*Problem requirements*.
Determine how many of the lines below include "instances", then respond with that number and no other text.

(Source records)
++++

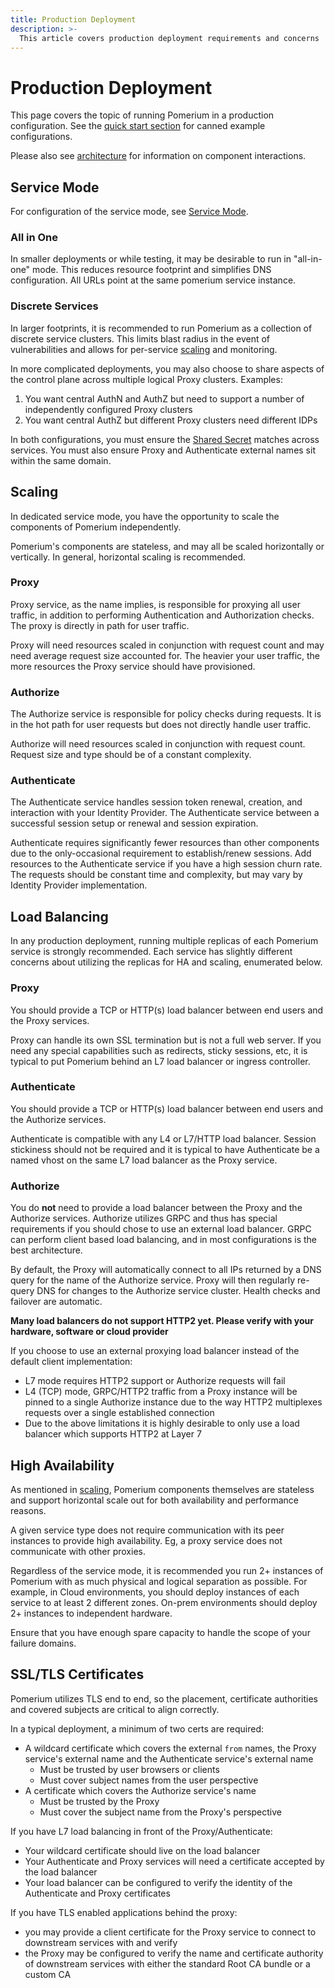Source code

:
 ```yaml
---
title: Production Deployment
description: >-
  This article covers production deployment requirements and concerns
---
```


# Production Deployment

This page covers the topic of running Pomerium in a production configuration. See the [quick start section](../quick-start/) for canned example configurations.

Please also see [architecture](../#architecture) for information on component interactions.

## Service Mode

For configuration of the service mode, see [Service Mode](../../configuration/readme.md#service-mode).

### All in One

In smaller deployments or while testing, it may be desirable to run in "all-in-one" mode. This reduces resource footprint and simplifies DNS configuration. All URLs point at the same pomerium service instance.

### Discrete Services

In larger footprints, it is recommended to run Pomerium as a collection of discrete service clusters. This limits blast radius in the event of vulnerabilities and allows for per-service [scaling](#scaling) and monitoring.

In more complicated deployments, you may also choose to share aspects of the control plane across multiple logical Proxy clusters. Examples:

1. You want central AuthN and AuthZ but need to support a number of independently configured Proxy clusters
2. You want central AuthZ but different Proxy clusters need different IDPs

In both configurations, you must ensure the [Shared Secret](../../configuration/readme.md#shared-secret) matches across services. You must also ensure Proxy and Authenticate external names sit within the same domain.

## Scaling

In dedicated service mode, you have the opportunity to scale the components of Pomerium independently.

Pomerium's components are stateless, and may all be scaled horizontally or vertically. In general, horizontal scaling is recommended.

### Proxy

Proxy service, as the name implies, is responsible for proxying all user traffic, in addition to performing Authentication and Authorization checks. The proxy is directly in path for user traffic.

Proxy will need resources scaled in conjunction with request count and may need average request size accounted for. The heavier your user traffic, the more resources the Proxy service should have provisioned.

### Authorize

The Authorize service is responsible for policy checks during requests. It is in the hot path for user requests but does not directly handle user traffic.

Authorize will need resources scaled in conjunction with request count. Request size and type should be of a constant complexity.

### Authenticate

The Authenticate service handles session token renewal, creation, and interaction with your Identity Provider. The Authenticate service between a successful session setup or renewal and session expiration.

Authenticate requires significantly fewer resources than other components due to the only-occasional requirement to establish/renew sessions. Add resources to the Authenticate service if you have a high session churn rate. The requests should be constant time and complexity, but may vary by Identity Provider implementation.

## Load Balancing

In any production deployment, running multiple replicas of each Pomerium service is strongly recommended. Each service has slightly different concerns about utilizing the replicas for HA and scaling, enumerated below.

### Proxy

You should provide a TCP or HTTP(s) load balancer between end users and the Proxy services.

Proxy can handle its own SSL termination but is not a full web server. If you need any special capabilities such as redirects, sticky sessions, etc, it is typical to put Pomerium behind an L7 load balancer or ingress controller.

### Authenticate

You should provide a TCP or HTTP(s) load balancer between end users and the Authorize services.

Authenticate is compatible with any L4 or L7/HTTP load balancer. Session stickiness should not be required and it is typical to have Authenticate be a named vhost on the same L7 load balancer as the Proxy service.

### Authorize

You do **not** need to provide a load balancer between the Proxy and the Authorize services. Authorize utilizes GRPC and thus has special requirements if you should chose to use an external load balancer. GRPC can perform client based load balancing, and in most configurations is the best architecture.

By default, the Proxy will automatically connect to all IPs returned by a DNS query for the name of the Authorize service. Proxy will then regularly re-query DNS for changes to the Authorize service cluster. Health checks and failover are automatic.

**Many load balancers do not support HTTP2 yet. Please verify with your hardware, software or cloud provider**

If you choose to use an external proxying load balancer instead of the default client implementation:

- L7 mode requires HTTP2 support or Authorize requests will fail
- L4 (TCP) mode, GRPC/HTTP2 traffic from a Proxy instance will be pinned to a single Authorize instance due to the way HTTP2 multiplexes requests over a single established connection
- Due to the above limitations it is highly desirable to only use a load balancer which supports HTTP2 at Layer 7

## High Availability

As mentioned in [scaling](#scaling), Pomerium components themselves are stateless and support horizontal scale out for both availability and performance reasons.

A given service type does not require communication with its peer instances to provide high availability. Eg, a proxy service does not communicate with other proxies.

Regardless of the service mode, it is recommended you run 2+ instances of Pomerium with as much physical and logical separation as possible. For example, in Cloud environments, you should deploy instances of each service to at least 2 different zones. On-prem environments should deploy 2+ instances to independent hardware.

Ensure that you have enough spare capacity to handle the scope of your failure domains.

## SSL/TLS Certificates

Pomerium utilizes TLS end to end, so the placement, certificate authorities and covered subjects are critical to align correctly.

In a typical deployment, a minimum of two certs are required:

- A wildcard certificate which covers the external `from` names, the Proxy service's external name and the Authenticate service's external name
  - Must be trusted by user browsers or clients
  - Must cover subject names from the user perspective
- A certificate which covers the Authorize service's name
  - Must be trusted by the Proxy
  - Must cover the subject name from the Proxy's perspective

If you have L7 load balancing in front of the Proxy/Authenticate:

- Your wildcard certificate should live on the load balancer
- Your Authenticate and Proxy services will need a certificate accepted by the load balancer
- Your load balancer can be configured to verify the identity of the Authenticate and Proxy certificates

If you have TLS enabled applications behind the proxy:

- you may provide a client certificate for the Proxy service to connect to downstream services with and verify
- the Proxy may be configured to verify the name and certificate authority of downstream services with either the standard Root CA bundle or a custom CA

++++

*Solution for this problem*.
2